======== RECORDS FOR PROCESSING ========

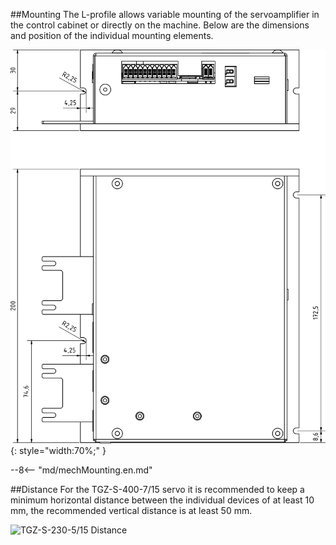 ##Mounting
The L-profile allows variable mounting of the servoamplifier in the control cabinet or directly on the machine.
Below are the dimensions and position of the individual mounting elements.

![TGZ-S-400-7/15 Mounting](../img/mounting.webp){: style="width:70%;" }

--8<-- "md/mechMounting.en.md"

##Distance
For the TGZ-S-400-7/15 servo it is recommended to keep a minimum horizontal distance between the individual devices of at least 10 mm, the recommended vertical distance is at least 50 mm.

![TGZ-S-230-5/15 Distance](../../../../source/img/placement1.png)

========
======== RECORDS FOR PROCESSING ========

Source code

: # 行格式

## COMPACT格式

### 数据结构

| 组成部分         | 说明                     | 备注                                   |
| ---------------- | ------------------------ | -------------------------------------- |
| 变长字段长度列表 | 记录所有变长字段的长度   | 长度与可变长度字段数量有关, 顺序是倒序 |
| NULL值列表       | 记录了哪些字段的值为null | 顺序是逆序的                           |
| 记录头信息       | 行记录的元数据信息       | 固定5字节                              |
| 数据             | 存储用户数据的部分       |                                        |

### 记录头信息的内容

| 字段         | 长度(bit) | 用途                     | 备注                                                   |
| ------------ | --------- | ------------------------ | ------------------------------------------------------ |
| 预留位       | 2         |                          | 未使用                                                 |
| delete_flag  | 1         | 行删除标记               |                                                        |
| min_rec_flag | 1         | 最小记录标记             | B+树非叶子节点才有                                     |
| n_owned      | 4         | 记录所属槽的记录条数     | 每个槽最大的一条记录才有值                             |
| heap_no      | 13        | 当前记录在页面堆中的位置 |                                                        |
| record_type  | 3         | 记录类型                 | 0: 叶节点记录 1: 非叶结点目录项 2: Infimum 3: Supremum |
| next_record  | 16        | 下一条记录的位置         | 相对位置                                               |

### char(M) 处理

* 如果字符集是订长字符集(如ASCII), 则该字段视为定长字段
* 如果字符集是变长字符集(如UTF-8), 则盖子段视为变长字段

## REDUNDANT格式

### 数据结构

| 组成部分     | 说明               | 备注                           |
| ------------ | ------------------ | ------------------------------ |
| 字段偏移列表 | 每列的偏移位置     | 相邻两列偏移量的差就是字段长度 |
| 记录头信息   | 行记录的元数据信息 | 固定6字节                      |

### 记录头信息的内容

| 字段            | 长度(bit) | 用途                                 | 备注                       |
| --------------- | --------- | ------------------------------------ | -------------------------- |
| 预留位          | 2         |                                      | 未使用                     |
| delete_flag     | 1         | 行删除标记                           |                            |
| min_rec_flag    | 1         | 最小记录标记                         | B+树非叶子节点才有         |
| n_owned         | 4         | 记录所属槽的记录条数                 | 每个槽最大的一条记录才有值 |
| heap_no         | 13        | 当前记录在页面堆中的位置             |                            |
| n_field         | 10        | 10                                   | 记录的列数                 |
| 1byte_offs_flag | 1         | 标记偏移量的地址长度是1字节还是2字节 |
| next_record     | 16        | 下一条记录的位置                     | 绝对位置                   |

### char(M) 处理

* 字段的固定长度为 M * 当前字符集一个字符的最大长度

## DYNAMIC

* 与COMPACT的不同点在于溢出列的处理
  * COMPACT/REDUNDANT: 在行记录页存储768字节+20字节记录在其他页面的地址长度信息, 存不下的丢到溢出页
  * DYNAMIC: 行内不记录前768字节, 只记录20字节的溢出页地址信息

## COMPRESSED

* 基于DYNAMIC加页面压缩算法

========

TO DO — Show the lines above that have the word "每个槽最大的一条记录才有值".

RESULT —
| n_owned      | 4         | 记录所属槽的记录条数     | 每个槽最大的一条记录才有值                             |
| n_owned         | 4         | 记录所属槽的记录条数                 | 每个槽最大的一条记录才有值 |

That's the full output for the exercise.